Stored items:
========

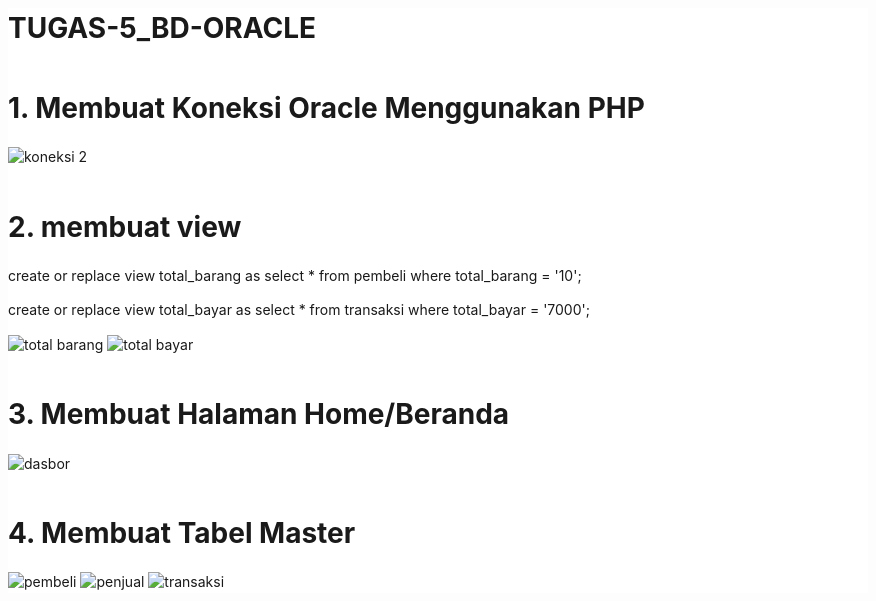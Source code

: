 # TUGAS-5_BD-ORACLE
 
 # 1. Membuat Koneksi Oracle Menggunakan PHP

<?php
$user="ridwan_123";
$pass="123";
$database="LOCALHOST/XE";

$con = oci_connect($user, $pass, $database);
if($con){
	echo "";

}
else{ 
	$err = oci_error();
echo "Gagal". $err['text'];
}
?>
<img width="960" alt="koneksi 2" src="https://user-images.githubusercontent.com/46704219/146666548-d7305c3e-992a-423f-b551-10cd6ec1f330.png">

# 2. membuat view
 
 create or replace view total_barang as select * from pembeli where total_barang = '10';
 
 create or replace view total_bayar as select * from transaksi where total_bayar = '7000';
 
 
 <img width="388" alt="total barang" src="https://user-images.githubusercontent.com/46704219/146666632-279c4799-87e5-49a9-991f-62d908ced56c.png">
<img width="307" alt="total bayar" src="https://user-images.githubusercontent.com/46704219/146666634-a83b7b6e-48f8-4340-bcfc-d9b163ef6237.png">

# 3. Membuat Halaman Home/Beranda

<img width="960" alt="dasbor" src="https://user-images.githubusercontent.com/46704219/146666723-dc2164e4-7d62-4058-a65a-8417e9655bd3.png">

# 4. Membuat Tabel Master

<img width="960" alt="pembeli" src="https://user-images.githubusercontent.com/46704219/146666745-066b9735-d2af-4a29-8db2-da039d1476f7.png">
<img width="960" alt="penjual" src="https://user-images.githubusercontent.com/46704219/146666750-6bbbfe68-2fc7-4a4e-ae31-2e28683137e6.png">
<img width="960" alt="transaksi" src="https://user-images.githubusercontent.com/46704219/146666755-ebdcddd9-2f86-408e-abe5-1abde4389a8b.png">
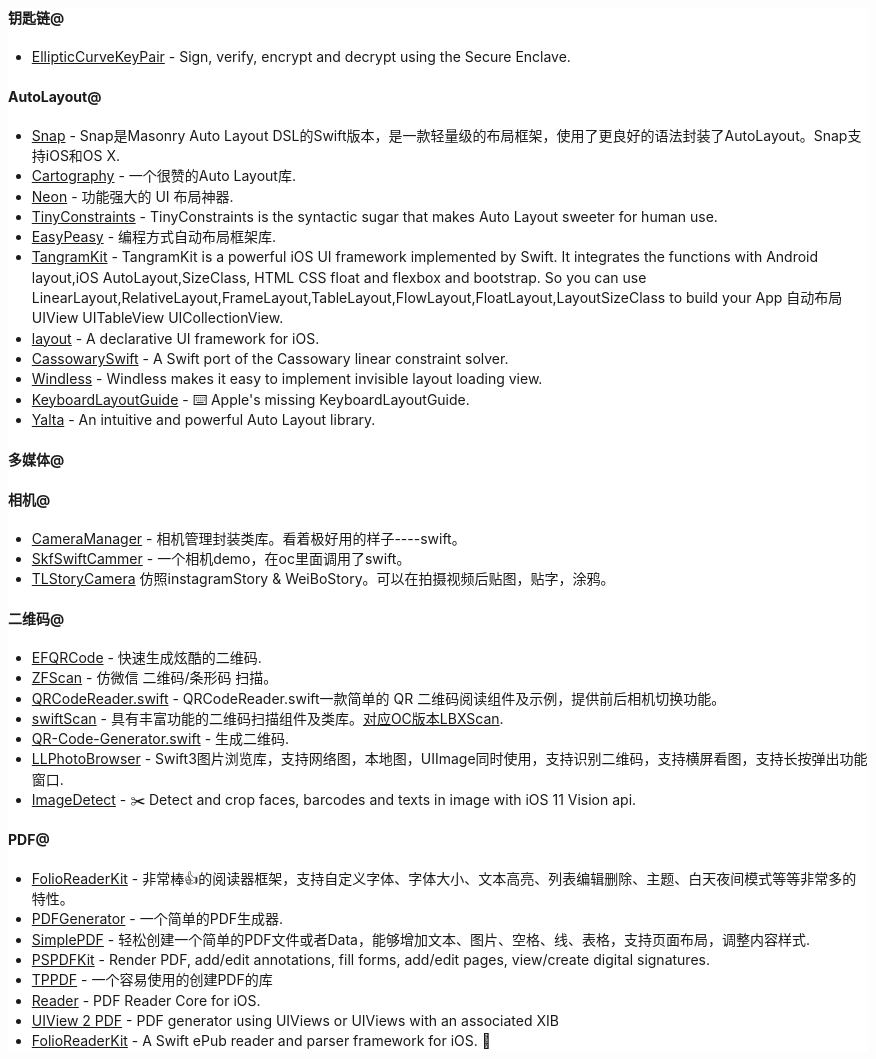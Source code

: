 #### 钥匙链@

* [EllipticCurveKeyPair](https://github.com/agens-no/EllipticCurveKeyPair) - Sign, verify, encrypt and decrypt using the Secure Enclave.

#### AutoLayout@

* [Snap](https://github.com/SnapKit/SnapKit) - Snap是Masonry Auto Layout DSL的Swift版本，是一款轻量级的布局框架，使用了更良好的语法封装了AutoLayout。Snap支持iOS和OS X.
* [Cartography](https://github.com/robb/Cartography) - 一个很赞的Auto Layout库.
* [Neon](https://github.com/mamaral/Neon) - 功能强大的 UI 布局神器.
* [TinyConstraints](https://github.com/roberthein/TinyConstraints) - TinyConstraints is the syntactic sugar that makes Auto Layout sweeter for human use.
* [EasyPeasy](https://github.com/nakiostudio/EasyPeasy) - 编程方式自动布局框架库.
* [TangramKit](https://github.com/youngsoft/TangramKit) - TangramKit is a powerful iOS UI framework implemented by Swift. It integrates the functions with Android layout,iOS AutoLayout,SizeClass, HTML CSS float and flexbox and bootstrap. So you can use LinearLayout,RelativeLayout,FrameLayout,TableLayout,FlowLayout,FloatLayout,LayoutSizeClass to build your App 自动布局 UIView UITableView UICollectionView.
* [layout](https://github.com/schibsted/layout) - A declarative UI framework for iOS.
* [CassowarySwift](https://github.com/tribalworldwidelondon/CassowarySwift) - A Swift port of the Cassowary linear constraint solver.
* [Windless](https://github.com/Interactive-Studio/Windless) - Windless makes it easy to implement invisible layout loading view.
* [KeyboardLayoutGuide](https://github.com/freshOS/KeyboardLayoutGuide) - ⌨️ Apple's missing KeyboardLayoutGuide.
* [Yalta](https://github.com/kean/Yalta) - An intuitive and powerful Auto Layout library.

#### 多媒体@
#### 相机@

* [CameraManager](https://github.com/imaginary-cloud/CameraManager) - 相机管理封装类库。看着极好用的样子----swift。
* [SkfSwiftCammer](https://github.com/wubianxiaoxian/SkfSwiftCammer) - 一个相机demo，在oc里面调用了swift。
* [TLStoryCamera](https://github.com/timelessg/TLStoryCamera) 仿照instagramStory & WeiBoStory。可以在拍摄视频后贴图，贴字，涂鸦。

#### 二维码@

* [EFQRCode](https://github.com/EyreFree/EFQRCode) - 快速生成炫酷的二维码.
* [ZFScan](https://github.com/Zirkfied/ZFScan) - 仿微信 二维码/条形码 扫描。
* [QRCodeReader.swift](https://github.com/yannickl/QRCodeReader.swift) - QRCodeReader.swift一款简单的 QR 二维码阅读组件及示例，提供前后相机切换功能。
* [swiftScan](https://github.com/MxABC/swiftScan) - 具有丰富功能的二维码扫描组件及类库。[对应OC版本LBXScan](https://github.com/MxABC/LBXScan).
* [QR-Code-Generator.swift](https://github.com/appcoda/QR-Code-Generator) - 生成二维码.
* [LLPhotoBrowser](https://github.com/LvJianfeng/LLPhotoBrowser) - Swift3图片浏览库，支持网络图，本地图，UIImage同时使用，支持识别二维码，支持横屏看图，支持长按弹出功能窗口.
* [ImageDetect](https://github.com/Feghal/ImageDetect) - ✂️ Detect and crop faces, barcodes and texts in image with iOS 11 Vision api.

#### PDF@

* [FolioReaderKit](https://github.com/FolioReader/FolioReaderKit) - 非常棒👍的阅读器框架，支持自定义字体、字体大小、文本高亮、列表编辑删除、主题、白天夜间模式等等非常多的特性。
* [PDFGenerator](https://github.com/sgr-ksmt/PDFGenerator) - 一个简单的PDF生成器.
* [SimplePDF](https://github.com/nRewik/SimplePDF) - 轻松创建一个简单的PDF文件或者Data，能够增加文本、图片、空格、线、表格，支持页面布局，调整内容样式.
* [PSPDFKit](https://pspdfkit.com/) - Render PDF, add/edit annotations, fill forms, add/edit pages, view/create digital signatures.
* [TPPDF](https://github.com/Techprimate/TPPDF) - 一个容易使用的创建PDF的库
* [Reader](https://github.com/vfr/Reader) - PDF Reader Core for iOS.
* [UIView 2 PDF](https://github.com/RobertAPhillips/UIView_2_PDF) - PDF generator using UIViews or UIViews with an associated XIB
* [FolioReaderKit](https://github.com/FolioReader/FolioReaderKit) - A Swift ePub reader and parser framework for iOS. :large_orange_diamond:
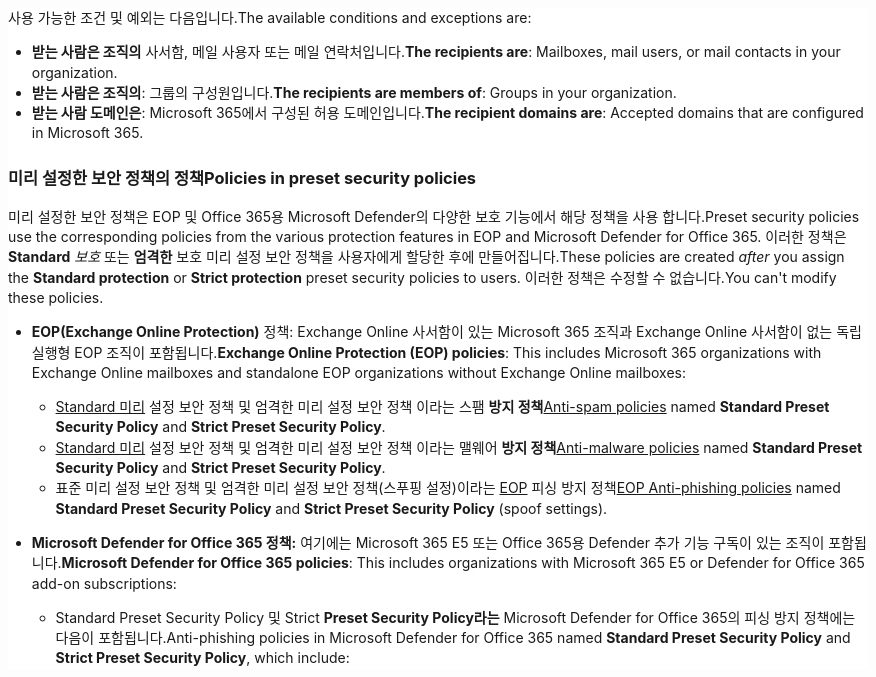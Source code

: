 <span data-ttu-id="7e3eb-127">사용 가능한 조건 및 예외는 다음입니다.</span><span class="sxs-lookup"><span data-stu-id="7e3eb-127">The available conditions and exceptions are:</span></span>

- <span data-ttu-id="7e3eb-128">**받는 사람은 조직의** 사서함, 메일 사용자 또는 메일 연락처입니다.</span><span class="sxs-lookup"><span data-stu-id="7e3eb-128">**The recipients are**: Mailboxes, mail users, or mail contacts in your organization.</span></span>
- <span data-ttu-id="7e3eb-129">**받는 사람은 조직의**: 그룹의 구성원입니다.</span><span class="sxs-lookup"><span data-stu-id="7e3eb-129">**The recipients are members of**: Groups in your organization.</span></span>
- <span data-ttu-id="7e3eb-130">**받는 사람 도메인은**: Microsoft 365에서 구성된 허용 도메인입니다.</span><span class="sxs-lookup"><span data-stu-id="7e3eb-130">**The recipient domains are**: Accepted domains that are configured in Microsoft 365.</span></span>

### <a name="policies-in-preset-security-policies"></a><span data-ttu-id="7e3eb-131">미리 설정한 보안 정책의 정책</span><span class="sxs-lookup"><span data-stu-id="7e3eb-131">Policies in preset security policies</span></span>

<span data-ttu-id="7e3eb-132">미리 설정한 보안 정책은 EOP 및 Office 365용 Microsoft Defender의 다양한 보호 기능에서 해당 정책을 사용 합니다.</span><span class="sxs-lookup"><span data-stu-id="7e3eb-132">Preset security policies use the corresponding policies from the various protection features in EOP and Microsoft Defender for Office 365.</span></span> <span data-ttu-id="7e3eb-133">이러한 정책은 **Standard** _보호_ 또는 **엄격한** 보호 미리 설정 보안 정책을 사용자에게 할당한 후에 만들어집니다.</span><span class="sxs-lookup"><span data-stu-id="7e3eb-133">These policies are created _after_ you assign the **Standard protection** or **Strict protection** preset security policies to users.</span></span> <span data-ttu-id="7e3eb-134">이러한 정책은 수정할 수 없습니다.</span><span class="sxs-lookup"><span data-stu-id="7e3eb-134">You can't modify these policies.</span></span>

- <span data-ttu-id="7e3eb-135">**EOP(Exchange Online Protection)** 정책: Exchange Online 사서함이 있는 Microsoft 365 조직과 Exchange Online 사서함이 없는 독립 실행형 EOP 조직이 포함됩니다.</span><span class="sxs-lookup"><span data-stu-id="7e3eb-135">**Exchange Online Protection (EOP) policies**: This includes Microsoft 365 organizations with Exchange Online mailboxes and standalone EOP organizations without Exchange Online mailboxes:</span></span>

  - <span data-ttu-id="7e3eb-136">[Standard 미리](configure-your-spam-filter-policies.md) 설정  보안 정책 및 엄격한 미리 설정 보안 정책 이라는 스팸 **방지 정책**</span><span class="sxs-lookup"><span data-stu-id="7e3eb-136">[Anti-spam policies](configure-your-spam-filter-policies.md) named **Standard Preset Security Policy** and **Strict Preset Security Policy**.</span></span>
  - <span data-ttu-id="7e3eb-137">[Standard 미리](configure-anti-malware-policies.md) 설정  보안 정책 및 엄격한 미리 설정 보안 정책 이라는 맬웨어 **방지 정책**</span><span class="sxs-lookup"><span data-stu-id="7e3eb-137">[Anti-malware policies](configure-anti-malware-policies.md) named **Standard Preset Security Policy** and **Strict Preset Security Policy**.</span></span>
  - <span data-ttu-id="7e3eb-138">표준 미리 설정 보안 정책  및 엄격한 미리  설정 보안 정책(스푸핑 설정)이라는 [EOP](set-up-anti-phishing-policies.md#spoof-settings) 피싱 방지 정책</span><span class="sxs-lookup"><span data-stu-id="7e3eb-138">[EOP Anti-phishing policies](set-up-anti-phishing-policies.md#spoof-settings) named **Standard Preset Security Policy** and **Strict Preset Security Policy** (spoof settings).</span></span>

- <span data-ttu-id="7e3eb-139">**Microsoft Defender for Office 365 정책:** 여기에는 Microsoft 365 E5 또는 Office 365용 Defender 추가 기능 구독이 있는 조직이 포함됩니다.</span><span class="sxs-lookup"><span data-stu-id="7e3eb-139">**Microsoft Defender for Office 365 policies**: This includes organizations with Microsoft 365 E5 or Defender for Office 365 add-on subscriptions:</span></span>

  - <span data-ttu-id="7e3eb-140">Standard Preset Security Policy 및 Strict **Preset Security Policy라는** Microsoft Defender for Office 365의 피싱 방지 정책에는 다음이 포함됩니다.</span><span class="sxs-lookup"><span data-stu-id="7e3eb-140">Anti-phishing policies in Microsoft Defender for Office 365 named **Standard Preset Security Policy** and **Strict Preset Security Policy**, which include:</span></span>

========

→ YOUR GOAL: Copy all lines of the records in which the string "makes" can be found.

→ SOLUTION FOR THIS PROBLEM:
* [TinyConstraints](https://github.com/roberthein/TinyConstraints) - TinyConstraints is the syntactic sugar that makes Auto Layout sweeter for human use.
* [Windless](https://github.com/Interactive-Studio/Windless) - Windless makes it easy to implement invisible layout loading view.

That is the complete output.